* _The data_:
Start of Block

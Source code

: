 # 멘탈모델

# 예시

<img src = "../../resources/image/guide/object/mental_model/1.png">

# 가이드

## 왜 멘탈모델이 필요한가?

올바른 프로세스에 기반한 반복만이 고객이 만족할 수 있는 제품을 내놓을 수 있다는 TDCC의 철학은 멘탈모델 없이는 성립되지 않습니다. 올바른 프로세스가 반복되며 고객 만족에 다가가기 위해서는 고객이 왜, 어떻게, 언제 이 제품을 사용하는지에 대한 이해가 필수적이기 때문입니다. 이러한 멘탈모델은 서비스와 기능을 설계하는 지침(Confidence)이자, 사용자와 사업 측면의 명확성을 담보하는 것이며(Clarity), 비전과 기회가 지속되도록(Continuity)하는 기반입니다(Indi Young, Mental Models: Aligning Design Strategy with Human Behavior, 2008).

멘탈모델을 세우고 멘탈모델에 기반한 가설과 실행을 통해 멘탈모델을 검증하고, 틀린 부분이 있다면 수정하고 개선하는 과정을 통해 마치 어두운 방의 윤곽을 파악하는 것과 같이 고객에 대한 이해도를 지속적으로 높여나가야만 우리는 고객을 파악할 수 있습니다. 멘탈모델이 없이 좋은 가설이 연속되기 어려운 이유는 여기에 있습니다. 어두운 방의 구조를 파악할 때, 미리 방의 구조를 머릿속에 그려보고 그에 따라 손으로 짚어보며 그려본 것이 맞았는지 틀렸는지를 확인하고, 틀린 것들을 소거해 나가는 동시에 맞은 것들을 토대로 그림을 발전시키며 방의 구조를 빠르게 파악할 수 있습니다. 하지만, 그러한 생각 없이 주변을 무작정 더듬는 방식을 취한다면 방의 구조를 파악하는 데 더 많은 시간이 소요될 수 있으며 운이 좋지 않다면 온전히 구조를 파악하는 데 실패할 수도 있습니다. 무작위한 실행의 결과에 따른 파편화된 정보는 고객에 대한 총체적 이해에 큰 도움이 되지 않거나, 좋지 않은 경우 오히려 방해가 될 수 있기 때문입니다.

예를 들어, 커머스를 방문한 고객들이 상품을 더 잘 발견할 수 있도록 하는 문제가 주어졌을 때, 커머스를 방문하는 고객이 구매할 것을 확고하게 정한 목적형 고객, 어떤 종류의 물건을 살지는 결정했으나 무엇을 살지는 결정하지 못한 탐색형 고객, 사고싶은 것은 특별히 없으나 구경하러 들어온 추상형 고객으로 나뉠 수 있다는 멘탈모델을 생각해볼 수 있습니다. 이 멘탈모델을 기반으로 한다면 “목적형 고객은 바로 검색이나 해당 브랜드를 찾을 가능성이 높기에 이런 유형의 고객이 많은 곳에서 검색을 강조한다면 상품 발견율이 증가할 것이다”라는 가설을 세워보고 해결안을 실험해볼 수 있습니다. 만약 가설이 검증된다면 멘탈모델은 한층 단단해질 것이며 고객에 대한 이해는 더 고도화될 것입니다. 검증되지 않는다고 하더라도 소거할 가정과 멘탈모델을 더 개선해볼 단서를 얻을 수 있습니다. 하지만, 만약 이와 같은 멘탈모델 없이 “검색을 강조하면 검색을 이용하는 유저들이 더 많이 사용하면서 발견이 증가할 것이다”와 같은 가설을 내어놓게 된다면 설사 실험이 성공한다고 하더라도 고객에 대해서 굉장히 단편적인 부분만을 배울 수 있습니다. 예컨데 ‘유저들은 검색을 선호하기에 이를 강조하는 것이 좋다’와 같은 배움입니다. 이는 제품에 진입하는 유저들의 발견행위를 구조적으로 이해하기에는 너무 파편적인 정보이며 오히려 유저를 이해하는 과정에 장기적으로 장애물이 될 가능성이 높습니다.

End of Block

* _Exercise goal_:
An identical copy of the entries above is the expected result.

* _Your solution_:
Source code

: # 멘탈모델

# 예시

<img src = "../../resources/image/guide/object/mental_model/1.png">

# 가이드

## 왜 멘탈모델이 필요한가?

올바른 프로세스에 기반한 반복만이 고객이 만족할 수 있는 제품을 내놓을 수 있다는 TDCC의 철학은 멘탈모델 없이는 성립되지 않습니다. 올바른 프로세스가 반복되며 고객 만족에 다가가기 위해서는 고객이 왜, 어떻게, 언제 이 제품을 사용하는지에 대한 이해가 필수적이기 때문입니다. 이러한 멘탈모델은 서비스와 기능을 설계하는 지침(Confidence)이자, 사용자와 사업 측면의 명확성을 담보하는 것이며(Clarity), 비전과 기회가 지속되도록(Continuity)하는 기반입니다(Indi Young, Mental Models: Aligning Design Strategy with Human Behavior, 2008).

멘탈모델을 세우고 멘탈모델에 기반한 가설과 실행을 통해 멘탈모델을 검증하고, 틀린 부분이 있다면 수정하고 개선하는 과정을 통해 마치 어두운 방의 윤곽을 파악하는 것과 같이 고객에 대한 이해도를 지속적으로 높여나가야만 우리는 고객을 파악할 수 있습니다. 멘탈모델이 없이 좋은 가설이 연속되기 어려운 이유는 여기에 있습니다. 어두운 방의 구조를 파악할 때, 미리 방의 구조를 머릿속에 그려보고 그에 따라 손으로 짚어보며 그려본 것이 맞았는지 틀렸는지를 확인하고, 틀린 것들을 소거해 나가는 동시에 맞은 것들을 토대로 그림을 발전시키며 방의 구조를 빠르게 파악할 수 있습니다. 하지만, 그러한 생각 없이 주변을 무작정 더듬는 방식을 취한다면 방의 구조를 파악하는 데 더 많은 시간이 소요될 수 있으며 운이 좋지 않다면 온전히 구조를 파악하는 데 실패할 수도 있습니다. 무작위한 실행의 결과에 따른 파편화된 정보는 고객에 대한 총체적 이해에 큰 도움이 되지 않거나, 좋지 않은 경우 오히려 방해가 될 수 있기 때문입니다.

예를 들어, 커머스를 방문한 고객들이 상품을 더 잘 발견할 수 있도록 하는 문제가 주어졌을 때, 커머스를 방문하는 고객이 구매할 것을 확고하게 정한 목적형 고객, 어떤 종류의 물건을 살지는 결정했으나 무엇을 살지는 결정하지 못한 탐색형 고객, 사고싶은 것은 특별히 없으나 구경하러 들어온 추상형 고객으로 나뉠 수 있다는 멘탈모델을 생각해볼 수 있습니다. 이 멘탈모델을 기반으로 한다면 “목적형 고객은 바로 검색이나 해당 브랜드를 찾을 가능성이 높기에 이런 유형의 고객이 많은 곳에서 검색을 강조한다면 상품 발견율이 증가할 것이다”라는 가설을 세워보고 해결안을 실험해볼 수 있습니다. 만약 가설이 검증된다면 멘탈모델은 한층 단단해질 것이며 고객에 대한 이해는 더 고도화될 것입니다. 검증되지 않는다고 하더라도 소거할 가정과 멘탈모델을 더 개선해볼 단서를 얻을 수 있습니다. 하지만, 만약 이와 같은 멘탈모델 없이 “검색을 강조하면 검색을 이용하는 유저들이 더 많이 사용하면서 발견이 증가할 것이다”와 같은 가설을 내어놓게 된다면 설사 실험이 성공한다고 하더라도 고객에 대해서 굉장히 단편적인 부분만을 배울 수 있습니다. 예컨데 ‘유저들은 검색을 선호하기에 이를 강조하는 것이 좋다’와 같은 배움입니다. 이는 제품에 진입하는 유저들의 발견행위를 구조적으로 이해하기에는 너무 파편적인 정보이며 오히려 유저를 이해하는 과정에 장기적으로 장애물이 될 가능성이 높습니다.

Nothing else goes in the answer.